Alaska is a land of backcountry, settled by people that hiked out, discovered a piece of ground that looked good and built a family log cabin on it. You can get a feeling of the vastness from the land by taking place your own backcountry trek. Denali is a great place for it — the National Recreation area covers more than 2 million hectares and has relatively few established trails.

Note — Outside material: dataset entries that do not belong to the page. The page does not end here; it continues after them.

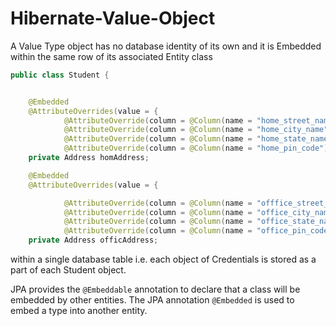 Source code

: 
# Hibernate-Value-Object

A Value Type object has no database identity of its own and it is Embedded within the same row of its associated Entity class 
```java
public class Student {


	@Embedded
	@AttributeOverrides(value = {
			@AttributeOverride(column = @Column(name = "home_street_name", length = 50), name = "street"),
			@AttributeOverride(column = @Column(name = "home_city_name"), name = "city"),
			@AttributeOverride(column = @Column(name = "home_state_name"), name = "state"),
			@AttributeOverride(column = @Column(name = "home_pin_code"), name = "pincode") })
	private Address homAddress;

	@Embedded
	@AttributeOverrides(value = {

			@AttributeOverride(column = @Column(name = "offfice_street_name", length = 60), name = "street"),
			@AttributeOverride(column = @Column(name = "office_city_name"), name = "city"),
			@AttributeOverride(column = @Column(name = "office_state_name"), name = "state"),
			@AttributeOverride(column = @Column(name = "office_pin_code"), name = "pincode") })
	private Address officAddress;
   ```
 within a single database table i.e. each object of Credentials is stored as a part of each Student object.
 
 JPA provides the  ``` @Embeddable ``` annotation to declare that a class will be embedded by other entities.
 The JPA annotation ``` @Embedded ``` is used to embed a type into another entity.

You will find endless opportunities intended for shorter hikes in southcentral and interior Alaska as well.
Regardless of how long you’re around the trail, it’s good to go with a guide. Having a company like Ak Nature Guides, you will be led by a local, someone who blazed their own path and made a home in the bush. Their observations about the property, its history and it is flora and fauna will add layers of meaning to a rise you won’t obtain otherwise.
ANG is certainly one of few businesses with Gold Level Certification in the experience Green Alaska program, which recognizes all of them as an industry head in environmentally and culturally sustainable practices. They run led hikes in Denali State Park (east of and adjacent to the National Park), as well as around Talkeetna Lakes Park, simply outside of town.

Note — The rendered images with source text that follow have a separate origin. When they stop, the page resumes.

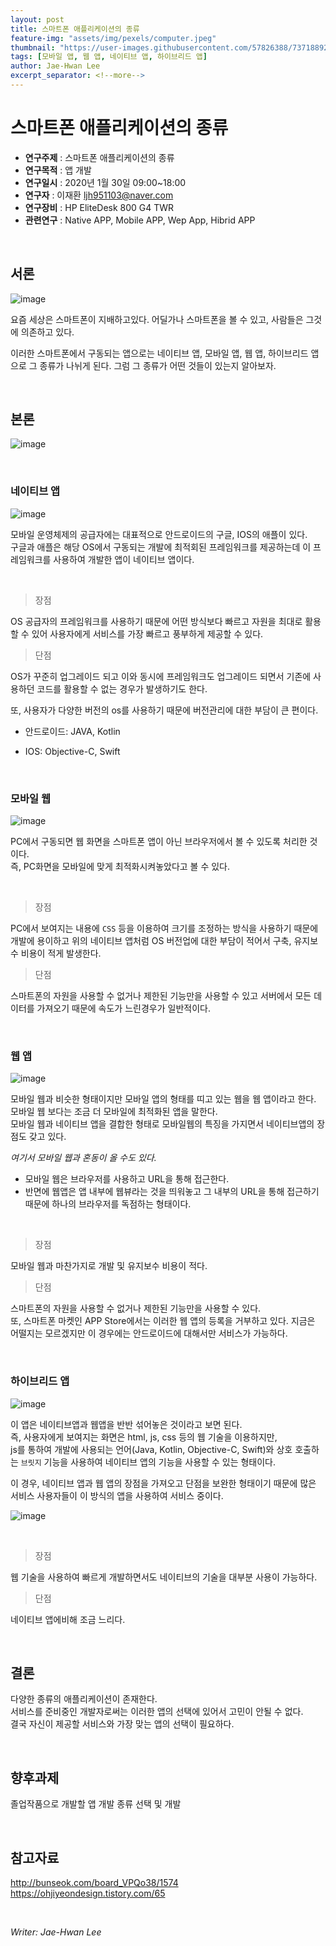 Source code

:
 ```yaml
---	
layout: post	
title: 스마트폰 애플리케이션의 종류	
feature-img: "assets/img/pexels/computer.jpeg"	
thumbnail: "https://user-images.githubusercontent.com/57826388/73718892-1f416280-4761-11ea-93b0-77eb953256af.png"	
tags: [모바일 앱, 웹 앱, 네이티브 앱, 하이브리드 앱]	
author: Jae-Hwan Lee	
excerpt_separator: <!--more-->	
---	
```

# 스마트폰 애플리케이션의 종류	
<!--more-->
* **연구주제** : 스마트폰 애플리케이션의 종류	
* **연구목적** : 앱 개발	
* **연구일시** : 2020년 1월 30일 09:00~18:00	
* **연구자** : 이재환 <ljh951103@naver.com>	
* **연구장비** : HP EliteDesk 800 G4 TWR	
* **관련연구** : Native APP, Mobile APP, Wep App, Hibrid APP	

<br/>	

## 서론	

![image](https://user-images.githubusercontent.com/57826388/73718892-1f416280-4761-11ea-93b0-77eb953256af.png)	

요즘 세상은 스마트폰이 지배하고있다. 어딜가나 스마트폰을 볼 수 있고, 사람들은 그것에 의존하고 있다.  	

이러한 스마트폰에서 구동되는 앱으로는 네이티브 앱, 모바일 앱, 웹 앱, 하이브리드 앱으로 그 종류가 나뉘게 된다. 그럼 그 종류가 어떤 것들이 있는지 알아보자.	

<br/>	

## 본론	

![image](https://user-images.githubusercontent.com/57826388/73719033-7f380900-4761-11ea-8e83-586d8d5ed0cc.png)	

<br/>	

### **네이티브 앱**	

![image](https://user-images.githubusercontent.com/57826388/73719904-0f774d80-4764-11ea-970a-28e700ed62bf.png)	

모바일 운영체제의 공급자에는 대표적으로 안드로이드의 구글, IOS의 애플이 있다.  	
구글과 애플은 해당 OS에서 구동되는 개발에 최적회된 프레임워크를 제공하는데 이 프레임워크를 사용하여 개발한 앱이 네이티브 앱이다.	

<br/>	

> 장점	

OS 공급자의 프레임워크를 사용하기 때문에 어떤 방식보다 빠르고 자원을 최대로 활용할 수 있어 사용자에게 서비스를 가장 빠르고 풍부하게 제공할 수 있다.	

> 단점	

OS가 꾸준히 업그레이드 되고 이와 동시에 프레임워크도 업그레이드 되면서 기존에 사용하던 코드를 활용할 수 없는 경우가 발생하기도 한다.  	

또, 사용자가 다양한 버전의 os를 사용하기 때문에 버전관리에 대한 부담이 큰 편이다.	

- 안드로이드: JAVA, Kotlin	

- IOS: Objective-C, Swift	

<br/>	

### **모바일 웹**	

![image](https://user-images.githubusercontent.com/57826388/73720032-59f8ca00-4764-11ea-8a28-0f65368db23b.png)	


PC에서 구동되면 웹 화면을 스마트폰 앱이 아닌 브라우저에서 볼 수 있도록 처리한 것이다.  	
즉, PC화면을 모바일에 맞게 최적화시켜놓았다고 볼 수 있다.	

<br/>	

>장점	

PC에서 보여지는 내용에 `CSS` 등을 이용하여 크기를 조정하는 방식을 사용하기 때문에 개발에 용이하고 위의 네이티브 앱처럼 OS 버전업에 대한 부담이 적어서 구축, 유지보수 비용이 적게 발생한다.	

>단점	

스마트폰의 자원을 사용할 수 없거나 제한된 기능만을 사용할 수 있고 서버에서 모든 데이터를 가져오기 때문에 속도가 느린경우가 일반적이다.	

<br/>	

### **웹 앱**	

![image](https://user-images.githubusercontent.com/57826388/73720050-69781300-4764-11ea-9d2b-77dd55d257d9.png)	

모바일 웹과 비슷한 형태이지만 모바일 앱의 형태를 띠고 있는 웹을 웹 앱이라고 한다. 모바일 웹 보다는 조금 더 모바일에 최적화된 앱을 말한다.  	
모바일 웹과 네이티브 앱을 결합한 형태로 모바일웹의 특징을 가지면서 네이티브앱의 장점도 갖고 있다.	

*여기서 모바일 웹과 혼동이 올 수도 있다.*	

- 모바일 웹은 브라우저를 사용하고 URL을 통해 접근한다.	
- 반면에 웹앱은 앱 내부에 웹뷰라는 것을 띄워놓고 그 내부의 URL을 통해 접근하기 때문에 하나의 브라우저를 독점하는 형태이다.	

<br/>	

> 장점	

모바일 웹과 마찬가지로 개발 및 유지보수 비용이 적다.	

> 단점	

스마트폰의 자원을 사용할 수 없거나 제한된 기능만을 사용할 수 있다.   	
또, 스마트폰 마켓인 APP Store에서는 이러한 웹 앱의 등록을 거부하고 있다. 지금은 어떨지는 모르겠지만 이 경우에는 안드로이드에 대해서만 서비스가 가능하다.	

<br/>	

### **하이브리드 앱**	

![image](https://user-images.githubusercontent.com/57826388/73720274-e3a89780-4764-11ea-888b-7783dc961a81.png)	

이 앱은 네이티브앱과 웹앱을 반반 섞어놓은 것이라고 보면 된다.  	
즉, 사용자에게 보여지는 화면은 html, js, css 등의 웹 기술을 이용하지만,  	
js를 통하여 개발에 사용되는 언어(Java, Kotlin, Objective-C, Swift)와 상호 호출하는 `브릿지` 기능을 사용하여 네이티브 앱의 기능을 사용할 수 있는 형태이다.  	

이 경우, 네이티브 앱과 웹 앱의 장점을 가져오고 단점을 보완한 형태이기 때문에 많은 서비스 사용자들이 이 방식의 앱을 사용하여 서비스 중이다.	

![image](https://user-images.githubusercontent.com/57826388/73720151-a6dca080-4764-11ea-8e01-cd5437bf4947.png)	

<br/>	

> 장점	

웹 기술을 사용하여 빠르게 개발하면서도 네이티브의 기술을 대부분 사용이 가능하다.	

> 단점	

네이티브 앱에비해 조금 느리다.	

<br/>	

## 결론	

다양한 종류의 애플리케이션이 존재한다.  	
서비스를 준비중인 개발자로써는 이러한 앱의 선택에 있어서 고민이 안될 수 없다.  	
결국 자신이 제공할 서비스와 가장 맞는 앱의 선택이 필요하다.	

<br/>	

## 향후과제	

졸업작품으로 개발할 앱 개발 종류 선택 및 개발	

<br/>	

## 참고자료	

<http://bunseok.com/board_VPQo38/1574>  
<https://ohjiyeondesign.tistory.com/65>	

<br/>	

*Writer: Jae-Hwan Lee*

View of Denali Country wide Park
View of Denali National Park
Ak Nature Guides
Adventure Green Alaska
3. Fly to the mountains; climb if you can.
The Alaska Range describes the topography of the state, a crescent spine that curves from the southeastern boundary with Canada, up to just south of Fairbanks, and down again to the sea in the mouth of Make Inlet. The section most people know and visit, though, is the area surrounding Denali, North America’s highest peak at 6, 193. 5 meters, and its two neighbours, Foraker (5, 303. 5 meters) and Hunter (4, 256. 5 meters).

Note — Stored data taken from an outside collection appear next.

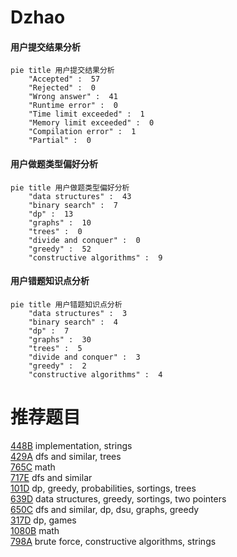 # Dzhao

<!-- tabs:start -->



#### **用户提交结果分析**

```mermaid
pie title 用户提交结果分析
    "Accepted" :  57
    "Rejected" :  0
    "Wrong answer" :  41
    "Runtime error" :  0
    "Time limit exceeded" :  1
    "Memory limit exceeded" :  0
    "Compilation error" :  1
    "Partial" :  0
```

#### **用户做题类型偏好分析**

```mermaid
pie title 用户做题类型偏好分析
    "data structures" :  43
    "binary search" :  7
    "dp" :  13
    "graphs" :  10
    "trees" :  0
    "divide and conquer" :  0
    "greedy" :  52
    "constructive algorithms" :  9
```
#### **用户错题知识点分析**

```mermaid
pie title 用户错题知识点分析
    "data structures" :  3
    "binary search" :  4
    "dp" :  7
    "graphs" :  30
    "trees" :  5
    "divide and conquer" :  3
    "greedy" :  2
    "constructive algorithms" :  4
```



<!-- tabs:end -->
# 推荐题目
[448B](https://codeforces.com/contest/448/problem/B)		implementation,
                        strings		  
[429A](https://codeforces.com/contest/429/problem/A)		dfs and similar,
                        trees		  
[765C](https://codeforces.com/contest/765/problem/C)		math		  
[717E](https://codeforces.com/contest/717/problem/E)		dfs and similar		  
[101D](https://codeforces.com/contest/101/problem/D)		dp,
                        greedy,
                        probabilities,
                        sortings,
                        trees		  
[639D](https://codeforces.com/contest/639/problem/D)		data structures,
                        greedy,
                        sortings,
                        two pointers		  
[650C](https://codeforces.com/contest/650/problem/C)		dfs and similar,
                        dp,
                        dsu,
                        graphs,
                        greedy		  
[317D](https://codeforces.com/contest/317/problem/D)		dp,
                        games		  
[1080B](https://codeforces.com/contest/1080/problem/B)		math		  
[798A](https://codeforces.com/contest/798/problem/A)		brute force,
                        constructive algorithms,
                        strings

Catching the view is certainly nice; one of the best places to do so is from your back deck part of the Talkeetna Alaskan Villa. But you get an entirely different perspective once you’re actually in the mountains, standing on a glacier, looking up and around at a jagged world of white. To do that, you need a plane.
A handful of businesses run “flightseeing” travels out of Talkeetna, K2 Aviation getting the biggest. It’s also possible to travel in from the Denali area. Whoever you fly with, sign up for a glacier landing for the full impact.
This is also just how climbers access the forest. For information upon climbing, check the State Park’s mountaineering source page.
A float plane in Alaska
Talkeetna Alaskan Lodge
Denali National Recreation area Mountaineering Resource Page
4. Stay in a boat/plane-accessed resort.
Fox Island can be a stop on two Kenai Fjords day time cruises, but you can stay overnight at the Kenai Fjords Wilderness Lodge. The property comprises 8 cabins (each with capacity for a family of four) lined up involving the rocky beach and the back tidal lagoon. Package overnight stays that feature a day time cruise on flying day start can be found. Kayaking and angling trips are available at additional cost for overnighters; they’re part of the deal if you stay several night.
On the reverse side of the Kenai Peninsula, Tutka Gulf Lodge has an even more remote feel to it, accessed by water taxi from the Homer Spit or sea plane. Tutka is one of the fjords cut into the southern aspect of the larger Kachemak Bay, and the whole area features cold peaks and Sitka spruce-covered ridges that run right into the ocean. The lodge is set back on the beach opposite a small headland – you can’t see it until you’re almost on top of it. But once you’re there it’s quite expansive, with a massive central deck (with hot tub and sauna), and pathways that connect the main hotel building and 6 luxury cabins of varying size. The Eagle’s Nest Chalet (sleeps five) probably has the best view.
Rates start $1, 300 per night time and include three chef-prepared meals a day, a one-hour massage, wines tastings, yoga, and pretty much any well guided activity you can think of – kayaking, hiking to glaciers, mountain cycling, local fishing and boat trips, character walks, and cooking classes.